| THE DATA |
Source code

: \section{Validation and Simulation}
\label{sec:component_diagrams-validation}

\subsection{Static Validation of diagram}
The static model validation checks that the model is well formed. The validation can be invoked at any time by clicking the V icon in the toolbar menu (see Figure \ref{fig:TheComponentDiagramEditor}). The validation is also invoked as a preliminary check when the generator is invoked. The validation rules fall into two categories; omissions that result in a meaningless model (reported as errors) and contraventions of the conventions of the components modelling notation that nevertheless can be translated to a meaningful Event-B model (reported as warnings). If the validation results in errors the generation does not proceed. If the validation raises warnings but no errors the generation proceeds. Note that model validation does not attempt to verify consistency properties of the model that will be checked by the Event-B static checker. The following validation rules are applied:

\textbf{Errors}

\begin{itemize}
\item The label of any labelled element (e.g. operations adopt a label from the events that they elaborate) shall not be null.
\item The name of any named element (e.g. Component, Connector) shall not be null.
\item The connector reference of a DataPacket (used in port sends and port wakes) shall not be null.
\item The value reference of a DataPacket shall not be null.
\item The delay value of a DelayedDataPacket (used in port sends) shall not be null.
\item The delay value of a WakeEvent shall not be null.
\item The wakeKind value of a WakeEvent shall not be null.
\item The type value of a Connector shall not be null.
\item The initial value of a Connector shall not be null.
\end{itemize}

| WHAT THE TASK ASKS |
Copy exactly the lines of the listing above, beginning at the line with "sends) shall not be null." and ending at its final line; write out nothing else.

| REPLY TO THE EXERCISE |
\item The delay value of a DelayedDataPacket (used in port sends) shall not be null.
\item The delay value of a WakeEvent shall not be null.
\item The wakeKind value of a WakeEvent shall not be null.
\item The type value of a Connector shall not be null.
\item The initial value of a Connector shall not be null.
\end{itemize}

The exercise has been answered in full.